Forlorn Kingdom – Northern Spirits Call From Afar

by Secluded Copyist

Curieusement, l’année 2020 me semblait jusqu’alors relativement pauvre en dungeon synth traditionnel de poids. Très solides dans leur registre, Umbría et Fogweaver ont donné naissance à d’excellents albums, mais force est de constater que leurs styles respectifs se situent un peu loin de ce que l’on entend par dungeon synth traditionnel. Ceci étant, le label américain Dungeon Deep Records (qui vient prospecter dans le old school, une fois n’est pas coutume) a récemment annoncé la sortie au format cassette de Northern Spirits Call From Afar, la quatrième sortie du projet italien Forlorn Kingdom. Suffisait-il donc simplement d’être patient ?

Un bon album de dungeon synth, qu’est-ce que c’est au fond ? Une atmosphère recherchée ? Des mélodies qui restent en tête ? Une identité graphique frappante ? Probablement ces trois choses à la fois, mais on penche plutôt pour la seconde option, surtout dans le cas de Northern Spirits Call From Afar. À la manière de ce que Fogweaver, encore lui, avait pu faire sur son album éponyme, c’est dès l’introduction du premier titre que la magie opère auprès de l’auditeur. Six minutes durant, la même mélodie se consume lentement, bientôt rejointe par une seconde, puis une troisième, et c’est tout. Pourquoi faire plus ? Ce premier titre, en l’occurrence « Journey to the Darkened Empire », résume à lui seul ce pourquoi l’album de Forlorn Kingdom est doté d’un charme hors du commun.

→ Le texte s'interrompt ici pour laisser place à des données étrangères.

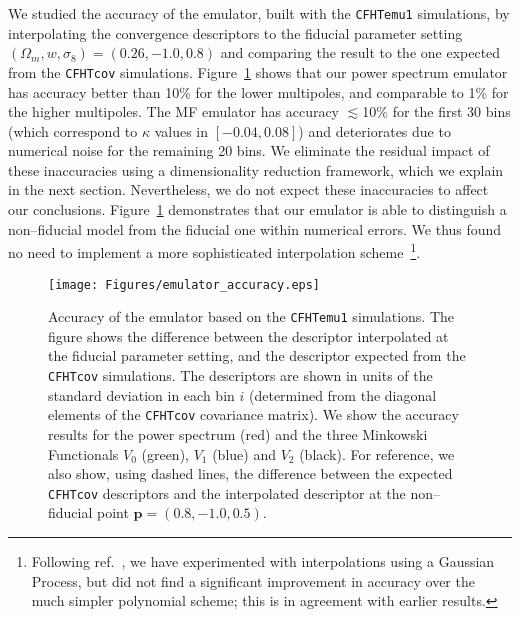 \documentclass[reprint,aps,prd,superscriptaddress,showkeys,showpacs]{revtex4-1}
\begin{document}
We studied the accuracy of the emulator, built with the
\texttt{CFHTemu1} simulations, by interpolating the convergence
descriptors to the fiducial parameter setting
$(\Omega_m,w,\sigma_8)=(0.26,-1.0,0.8)$ and comparing the result to
the one expected from the \texttt{CFHTcov}
simulations. Figure~\ref{emulatorAccuracy} shows that our power
spectrum emulator has accuracy better than 10\% for the lower
multipoles, and comparable to 1\% for the higher multipoles. The MF
emulator has accuracy $\lesssim$10\% for the first 30 bins (which
correspond to $\kappa$ values in $[-0.04,0.08]$) and deteriorates due
to numerical noise for the remaining 20 bins. We eliminate the
residual impact of these inaccuracies using a dimensionality reduction
framework, which we explain in the next section. Nevertheless, we do
not expect these inaccuracies to affect our
conclusions. Figure~\ref{emulatorAccuracy} demonstrates that our
emulator is able to distinguish a non--fiducial model from the
fiducial one within numerical errors.  We thus found no need to
implement a more sophisticated interpolation
scheme~\footnote{Following ref.~\citep{coyote2}, we have experimented
  with interpolations using a Gaussian Process, but did not find a
  significant improvement in accuracy over the much simpler polynomial
  scheme; this is in agreement with earlier results.}.


\begin{figure}
\begin{center}
\texttt{[image: Figures/emulator\_accuracy.eps]}
\end{center}
\caption{Accuracy of the emulator based on the \texttt{CFHTemu1}
  simulations. The figure shows the difference between the descriptor
  interpolated at the fiducial parameter setting, and the descriptor
  expected from the \texttt{CFHTcov} simulations. The descriptors are
  shown in units of the standard deviation in each bin $i$ (determined
  from the diagonal elements of the \texttt{CFHTcov} covariance
  matrix). We show the accuracy results for the power spectrum (red)
  and the three Minkowski Functionals $V_0$ (green), $V_1$ (blue) and
  $V_2$ (black). For reference, we also show, using dashed lines, the
  difference between the expected \texttt{CFHTcov} descriptors and the
  interpolated descriptor at the non--fiducial point $\mathbf{p}=(0.8,-1.0,0.5)$.}
\label{emulatorAccuracy}
\end{figure}  
\end{document}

Northern Spirits Call From Afar sent la réclusion, la poussière et l’isolement (amusant compte tenu de la situation actuelle). Il fleure le vieux clavier sorti du grenier pour pianoter sur quelques touches d’un air nostalgique. Couplées à des sonorités old school, les mélodies répétitives et lancinantes font apparaître la pierre séculaire de quelque tour abandonnée, bien aidées, il faut le dire, par la durée à rallonge de la majorité des titres de l’album. À défaut de se montrer puissamment mélancolique (quoique), Northern Spirits Call From Afar a le mérite de jouer sur l’accumulation de mélodies lentes et moroses pour donner corps à l’atmosphère très dépaysante que l’artiste est parvenu à construire. Le titre « Howling Winds » en est d’ailleurs l’exemple le plus vibrant. Ce qui compte ici, c’est ce que la musique évoque, ce qu’elle fait naître, les images qu’elle transmet. À ce titre, l’album de Forlorn Kingdom est très frappant.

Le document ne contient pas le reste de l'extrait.